▸ GIVEN INFORMATION:
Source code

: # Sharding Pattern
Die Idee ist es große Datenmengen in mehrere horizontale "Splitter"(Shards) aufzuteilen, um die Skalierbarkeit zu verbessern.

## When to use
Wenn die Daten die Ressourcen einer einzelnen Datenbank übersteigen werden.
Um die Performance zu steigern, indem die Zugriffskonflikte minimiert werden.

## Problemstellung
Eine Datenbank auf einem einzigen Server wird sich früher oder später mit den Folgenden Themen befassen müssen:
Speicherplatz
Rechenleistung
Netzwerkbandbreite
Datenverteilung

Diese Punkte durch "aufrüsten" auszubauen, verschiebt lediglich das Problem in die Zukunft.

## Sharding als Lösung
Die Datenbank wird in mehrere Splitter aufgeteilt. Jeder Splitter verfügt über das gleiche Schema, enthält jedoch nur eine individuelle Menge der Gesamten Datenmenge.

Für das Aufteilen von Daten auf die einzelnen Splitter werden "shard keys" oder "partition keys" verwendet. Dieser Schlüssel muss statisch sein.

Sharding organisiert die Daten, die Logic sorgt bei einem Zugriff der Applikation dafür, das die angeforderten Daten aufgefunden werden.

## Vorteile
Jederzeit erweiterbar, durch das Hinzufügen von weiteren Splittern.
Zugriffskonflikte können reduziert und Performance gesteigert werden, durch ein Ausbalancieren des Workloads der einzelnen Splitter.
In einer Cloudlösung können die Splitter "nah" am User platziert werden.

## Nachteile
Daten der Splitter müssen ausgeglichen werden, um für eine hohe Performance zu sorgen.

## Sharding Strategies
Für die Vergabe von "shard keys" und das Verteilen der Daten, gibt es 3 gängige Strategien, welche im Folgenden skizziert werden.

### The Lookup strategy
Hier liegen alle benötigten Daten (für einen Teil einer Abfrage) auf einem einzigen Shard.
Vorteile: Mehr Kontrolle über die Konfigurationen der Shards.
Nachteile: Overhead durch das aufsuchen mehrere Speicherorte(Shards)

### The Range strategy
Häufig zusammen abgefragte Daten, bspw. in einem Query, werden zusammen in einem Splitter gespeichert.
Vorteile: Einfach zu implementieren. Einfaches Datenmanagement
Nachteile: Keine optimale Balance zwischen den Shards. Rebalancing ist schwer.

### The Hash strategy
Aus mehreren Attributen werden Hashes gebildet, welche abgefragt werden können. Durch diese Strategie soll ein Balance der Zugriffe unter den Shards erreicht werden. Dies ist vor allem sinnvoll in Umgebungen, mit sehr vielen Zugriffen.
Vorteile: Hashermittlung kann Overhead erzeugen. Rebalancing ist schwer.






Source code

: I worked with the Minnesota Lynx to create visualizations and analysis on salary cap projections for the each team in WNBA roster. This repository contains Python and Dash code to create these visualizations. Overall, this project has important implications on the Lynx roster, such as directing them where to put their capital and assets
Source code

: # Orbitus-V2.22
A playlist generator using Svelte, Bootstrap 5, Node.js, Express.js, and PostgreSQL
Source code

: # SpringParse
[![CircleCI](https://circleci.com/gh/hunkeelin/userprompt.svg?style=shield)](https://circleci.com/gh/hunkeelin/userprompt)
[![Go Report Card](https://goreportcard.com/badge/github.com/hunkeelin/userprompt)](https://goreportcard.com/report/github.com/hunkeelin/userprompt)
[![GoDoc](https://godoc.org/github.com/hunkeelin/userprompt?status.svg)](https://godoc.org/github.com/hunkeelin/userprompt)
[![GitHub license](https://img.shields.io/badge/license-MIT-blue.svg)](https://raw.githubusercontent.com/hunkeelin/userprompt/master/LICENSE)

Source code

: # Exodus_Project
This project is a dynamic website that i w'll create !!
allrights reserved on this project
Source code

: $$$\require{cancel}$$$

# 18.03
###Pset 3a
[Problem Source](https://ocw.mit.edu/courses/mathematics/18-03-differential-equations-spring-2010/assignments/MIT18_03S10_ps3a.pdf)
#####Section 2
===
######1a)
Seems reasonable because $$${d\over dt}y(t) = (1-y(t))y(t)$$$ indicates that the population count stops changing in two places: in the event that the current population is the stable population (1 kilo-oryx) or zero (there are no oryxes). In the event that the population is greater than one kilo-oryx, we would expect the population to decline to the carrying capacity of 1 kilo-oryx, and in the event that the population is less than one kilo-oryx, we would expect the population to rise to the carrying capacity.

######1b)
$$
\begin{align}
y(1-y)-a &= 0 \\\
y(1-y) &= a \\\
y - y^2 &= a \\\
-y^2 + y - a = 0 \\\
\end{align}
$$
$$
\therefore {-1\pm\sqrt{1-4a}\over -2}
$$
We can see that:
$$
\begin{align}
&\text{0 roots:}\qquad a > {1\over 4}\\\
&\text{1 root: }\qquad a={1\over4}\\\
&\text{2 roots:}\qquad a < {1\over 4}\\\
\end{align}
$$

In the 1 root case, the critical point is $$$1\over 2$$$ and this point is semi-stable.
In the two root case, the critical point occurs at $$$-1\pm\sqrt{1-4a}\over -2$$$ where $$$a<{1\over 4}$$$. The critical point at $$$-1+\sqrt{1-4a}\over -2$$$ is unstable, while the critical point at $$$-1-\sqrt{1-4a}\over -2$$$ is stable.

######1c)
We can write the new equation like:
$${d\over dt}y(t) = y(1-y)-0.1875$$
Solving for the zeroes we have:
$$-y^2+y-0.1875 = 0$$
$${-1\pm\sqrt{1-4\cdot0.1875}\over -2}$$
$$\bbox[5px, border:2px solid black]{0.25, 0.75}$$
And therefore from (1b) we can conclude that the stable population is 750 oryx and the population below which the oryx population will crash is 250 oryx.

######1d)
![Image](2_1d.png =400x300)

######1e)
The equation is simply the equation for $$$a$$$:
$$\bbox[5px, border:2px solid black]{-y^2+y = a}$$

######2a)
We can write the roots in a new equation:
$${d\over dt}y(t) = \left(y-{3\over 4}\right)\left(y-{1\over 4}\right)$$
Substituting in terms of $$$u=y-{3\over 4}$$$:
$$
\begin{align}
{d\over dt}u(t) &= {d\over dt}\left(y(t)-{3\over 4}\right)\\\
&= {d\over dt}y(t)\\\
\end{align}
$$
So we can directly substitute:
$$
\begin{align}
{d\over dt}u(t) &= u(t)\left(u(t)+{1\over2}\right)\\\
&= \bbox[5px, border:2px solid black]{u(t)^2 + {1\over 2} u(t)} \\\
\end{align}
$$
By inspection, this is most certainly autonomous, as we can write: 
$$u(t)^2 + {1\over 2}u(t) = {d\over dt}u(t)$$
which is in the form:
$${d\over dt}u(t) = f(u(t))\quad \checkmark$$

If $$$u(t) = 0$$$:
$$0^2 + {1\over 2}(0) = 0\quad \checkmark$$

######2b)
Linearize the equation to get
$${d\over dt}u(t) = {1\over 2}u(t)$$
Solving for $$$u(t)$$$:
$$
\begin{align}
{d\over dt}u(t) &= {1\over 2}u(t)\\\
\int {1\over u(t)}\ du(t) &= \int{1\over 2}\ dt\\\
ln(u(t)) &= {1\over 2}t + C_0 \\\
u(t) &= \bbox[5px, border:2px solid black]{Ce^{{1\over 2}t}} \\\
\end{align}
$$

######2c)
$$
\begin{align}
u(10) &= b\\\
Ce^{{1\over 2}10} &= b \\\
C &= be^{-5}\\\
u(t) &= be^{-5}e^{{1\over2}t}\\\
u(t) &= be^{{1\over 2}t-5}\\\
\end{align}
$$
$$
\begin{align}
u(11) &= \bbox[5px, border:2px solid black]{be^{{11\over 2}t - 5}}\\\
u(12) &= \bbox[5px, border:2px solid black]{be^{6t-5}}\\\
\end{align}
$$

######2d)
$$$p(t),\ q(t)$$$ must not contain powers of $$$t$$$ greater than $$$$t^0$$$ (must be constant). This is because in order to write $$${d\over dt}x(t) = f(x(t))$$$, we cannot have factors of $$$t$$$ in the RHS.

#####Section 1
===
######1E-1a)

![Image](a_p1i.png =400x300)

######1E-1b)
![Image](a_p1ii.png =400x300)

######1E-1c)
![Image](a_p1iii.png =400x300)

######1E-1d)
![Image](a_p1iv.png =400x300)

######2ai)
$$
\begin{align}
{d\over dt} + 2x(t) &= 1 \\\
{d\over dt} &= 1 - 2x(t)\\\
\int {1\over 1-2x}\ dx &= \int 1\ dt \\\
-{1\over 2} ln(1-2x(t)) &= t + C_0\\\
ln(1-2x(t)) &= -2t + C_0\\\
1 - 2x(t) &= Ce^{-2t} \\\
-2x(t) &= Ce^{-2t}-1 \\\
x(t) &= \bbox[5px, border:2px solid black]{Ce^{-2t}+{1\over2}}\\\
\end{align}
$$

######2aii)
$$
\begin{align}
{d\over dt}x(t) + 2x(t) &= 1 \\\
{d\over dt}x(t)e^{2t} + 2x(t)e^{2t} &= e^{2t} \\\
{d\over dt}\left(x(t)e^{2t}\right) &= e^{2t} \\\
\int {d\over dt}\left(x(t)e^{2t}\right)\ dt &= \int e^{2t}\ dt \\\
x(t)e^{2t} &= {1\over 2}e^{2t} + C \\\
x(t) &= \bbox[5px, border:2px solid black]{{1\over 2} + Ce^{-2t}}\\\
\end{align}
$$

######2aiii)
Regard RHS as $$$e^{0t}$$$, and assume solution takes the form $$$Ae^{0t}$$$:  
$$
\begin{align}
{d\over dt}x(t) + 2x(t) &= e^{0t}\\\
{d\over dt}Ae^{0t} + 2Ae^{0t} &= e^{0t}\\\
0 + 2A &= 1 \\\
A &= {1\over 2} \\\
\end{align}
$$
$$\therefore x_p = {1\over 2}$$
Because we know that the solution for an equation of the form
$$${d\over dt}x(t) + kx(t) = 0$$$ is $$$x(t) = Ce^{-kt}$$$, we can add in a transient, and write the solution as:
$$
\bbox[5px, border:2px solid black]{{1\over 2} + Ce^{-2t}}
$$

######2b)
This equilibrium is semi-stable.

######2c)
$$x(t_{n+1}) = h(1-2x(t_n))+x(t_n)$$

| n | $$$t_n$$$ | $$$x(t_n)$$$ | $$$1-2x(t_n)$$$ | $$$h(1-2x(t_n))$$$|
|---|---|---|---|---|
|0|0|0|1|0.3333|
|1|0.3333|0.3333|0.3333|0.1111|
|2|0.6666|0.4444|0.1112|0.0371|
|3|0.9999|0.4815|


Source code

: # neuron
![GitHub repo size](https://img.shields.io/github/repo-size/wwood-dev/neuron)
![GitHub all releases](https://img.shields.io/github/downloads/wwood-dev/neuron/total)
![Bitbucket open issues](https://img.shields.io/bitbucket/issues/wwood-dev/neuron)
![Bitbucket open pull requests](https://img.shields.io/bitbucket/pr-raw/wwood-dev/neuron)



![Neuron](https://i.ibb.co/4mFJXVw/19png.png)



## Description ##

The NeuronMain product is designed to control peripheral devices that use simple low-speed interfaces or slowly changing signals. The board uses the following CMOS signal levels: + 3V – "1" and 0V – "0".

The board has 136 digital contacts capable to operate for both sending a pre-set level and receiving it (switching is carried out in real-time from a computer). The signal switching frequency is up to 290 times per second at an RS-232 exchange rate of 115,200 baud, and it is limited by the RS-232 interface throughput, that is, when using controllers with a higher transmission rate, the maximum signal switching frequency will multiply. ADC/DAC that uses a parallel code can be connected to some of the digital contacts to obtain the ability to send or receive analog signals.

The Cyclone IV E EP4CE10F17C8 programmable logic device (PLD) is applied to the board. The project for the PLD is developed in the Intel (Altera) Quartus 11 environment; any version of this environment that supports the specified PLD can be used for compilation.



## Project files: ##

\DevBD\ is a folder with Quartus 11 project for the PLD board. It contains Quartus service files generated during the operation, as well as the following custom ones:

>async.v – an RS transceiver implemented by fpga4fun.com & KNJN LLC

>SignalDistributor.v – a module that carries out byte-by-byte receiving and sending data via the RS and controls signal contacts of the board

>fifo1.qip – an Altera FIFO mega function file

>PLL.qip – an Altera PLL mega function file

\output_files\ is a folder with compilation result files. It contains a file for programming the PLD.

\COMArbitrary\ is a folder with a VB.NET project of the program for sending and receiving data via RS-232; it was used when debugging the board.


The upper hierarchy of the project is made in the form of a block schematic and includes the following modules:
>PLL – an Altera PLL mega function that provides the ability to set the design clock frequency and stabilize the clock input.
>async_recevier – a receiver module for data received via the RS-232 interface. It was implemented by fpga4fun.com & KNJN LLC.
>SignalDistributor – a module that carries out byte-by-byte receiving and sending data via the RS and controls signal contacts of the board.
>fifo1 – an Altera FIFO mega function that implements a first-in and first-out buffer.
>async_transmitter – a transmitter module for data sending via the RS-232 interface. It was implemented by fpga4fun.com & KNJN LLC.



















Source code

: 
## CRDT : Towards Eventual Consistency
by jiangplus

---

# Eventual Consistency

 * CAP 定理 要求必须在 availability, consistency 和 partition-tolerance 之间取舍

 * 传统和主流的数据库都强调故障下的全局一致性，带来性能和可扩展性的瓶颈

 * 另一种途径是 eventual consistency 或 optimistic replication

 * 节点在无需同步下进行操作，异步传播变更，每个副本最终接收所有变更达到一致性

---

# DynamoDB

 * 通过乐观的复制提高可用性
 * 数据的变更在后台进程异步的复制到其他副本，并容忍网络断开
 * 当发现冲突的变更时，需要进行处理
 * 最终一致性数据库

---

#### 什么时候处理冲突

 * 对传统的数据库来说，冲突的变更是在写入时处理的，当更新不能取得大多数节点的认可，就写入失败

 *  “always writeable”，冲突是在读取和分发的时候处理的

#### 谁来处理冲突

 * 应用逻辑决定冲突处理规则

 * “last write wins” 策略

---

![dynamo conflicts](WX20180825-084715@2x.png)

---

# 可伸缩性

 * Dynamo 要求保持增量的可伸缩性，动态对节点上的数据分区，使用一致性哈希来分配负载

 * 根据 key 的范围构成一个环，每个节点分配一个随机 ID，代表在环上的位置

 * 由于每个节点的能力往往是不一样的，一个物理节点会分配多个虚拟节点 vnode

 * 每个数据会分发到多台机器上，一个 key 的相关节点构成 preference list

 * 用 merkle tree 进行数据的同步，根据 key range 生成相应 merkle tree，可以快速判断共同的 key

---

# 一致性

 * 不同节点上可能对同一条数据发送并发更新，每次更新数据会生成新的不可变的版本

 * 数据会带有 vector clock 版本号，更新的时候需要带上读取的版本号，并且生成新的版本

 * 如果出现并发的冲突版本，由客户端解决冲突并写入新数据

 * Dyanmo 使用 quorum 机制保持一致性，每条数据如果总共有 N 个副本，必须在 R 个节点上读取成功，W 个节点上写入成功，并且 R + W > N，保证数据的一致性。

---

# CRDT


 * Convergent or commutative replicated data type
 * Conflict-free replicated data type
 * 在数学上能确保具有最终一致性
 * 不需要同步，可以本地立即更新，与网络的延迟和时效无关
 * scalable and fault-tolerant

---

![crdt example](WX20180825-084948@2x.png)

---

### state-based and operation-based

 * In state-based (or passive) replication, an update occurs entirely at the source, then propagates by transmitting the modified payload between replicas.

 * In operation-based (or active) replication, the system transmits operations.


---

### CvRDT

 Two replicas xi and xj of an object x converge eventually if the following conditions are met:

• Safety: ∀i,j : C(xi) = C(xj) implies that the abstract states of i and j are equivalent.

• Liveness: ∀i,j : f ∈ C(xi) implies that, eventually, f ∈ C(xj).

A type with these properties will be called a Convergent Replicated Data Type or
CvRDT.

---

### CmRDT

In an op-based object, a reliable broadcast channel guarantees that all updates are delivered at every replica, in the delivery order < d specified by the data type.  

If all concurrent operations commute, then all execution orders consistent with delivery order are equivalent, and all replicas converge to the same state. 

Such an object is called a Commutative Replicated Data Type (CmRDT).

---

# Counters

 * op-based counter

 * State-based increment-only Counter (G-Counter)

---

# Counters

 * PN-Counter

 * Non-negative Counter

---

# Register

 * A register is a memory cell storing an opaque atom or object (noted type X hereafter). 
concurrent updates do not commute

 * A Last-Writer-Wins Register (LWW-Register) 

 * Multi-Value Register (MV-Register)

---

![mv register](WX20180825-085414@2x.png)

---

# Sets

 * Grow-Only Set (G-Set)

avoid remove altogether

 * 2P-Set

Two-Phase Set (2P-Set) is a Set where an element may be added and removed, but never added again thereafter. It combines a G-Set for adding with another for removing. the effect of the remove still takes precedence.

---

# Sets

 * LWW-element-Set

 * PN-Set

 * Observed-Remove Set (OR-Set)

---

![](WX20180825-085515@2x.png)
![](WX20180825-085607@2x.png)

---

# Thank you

▸ WHAT TO PRODUCE: Only the lines from the beginning of the material to the line containing "### The Range strategy" should be echoed, verbatim and in full.

▸ FINAL ANSWER:
Source code

: # Sharding Pattern
Die Idee ist es große Datenmengen in mehrere horizontale "Splitter"(Shards) aufzuteilen, um die Skalierbarkeit zu verbessern.

## When to use
Wenn die Daten die Ressourcen einer einzelnen Datenbank übersteigen werden.
Um die Performance zu steigern, indem die Zugriffskonflikte minimiert werden.

## Problemstellung
Eine Datenbank auf einem einzigen Server wird sich früher oder später mit den Folgenden Themen befassen müssen:
Speicherplatz
Rechenleistung
Netzwerkbandbreite
Datenverteilung

Diese Punkte durch "aufrüsten" auszubauen, verschiebt lediglich das Problem in die Zukunft.

## Sharding als Lösung
Die Datenbank wird in mehrere Splitter aufgeteilt. Jeder Splitter verfügt über das gleiche Schema, enthält jedoch nur eine individuelle Menge der Gesamten Datenmenge.

Für das Aufteilen von Daten auf die einzelnen Splitter werden "shard keys" oder "partition keys" verwendet. Dieser Schlüssel muss statisch sein.

Sharding organisiert die Daten, die Logic sorgt bei einem Zugriff der Applikation dafür, das die angeforderten Daten aufgefunden werden.

## Vorteile
Jederzeit erweiterbar, durch das Hinzufügen von weiteren Splittern.
Zugriffskonflikte können reduziert und Performance gesteigert werden, durch ein Ausbalancieren des Workloads der einzelnen Splitter.
In einer Cloudlösung können die Splitter "nah" am User platziert werden.

## Nachteile
Daten der Splitter müssen ausgeglichen werden, um für eine hohe Performance zu sorgen.

## Sharding Strategies
Für die Vergabe von "shard keys" und das Verteilen der Daten, gibt es 3 gängige Strategien, welche im Folgenden skizziert werden.

### The Lookup strategy
Hier liegen alle benötigten Daten (für einen Teil einer Abfrage) auf einem einzigen Shard.
Vorteile: Mehr Kontrolle über die Konfigurationen der Shards.
Nachteile: Overhead durch das aufsuchen mehrere Speicherorte(Shards)

### The Range strategy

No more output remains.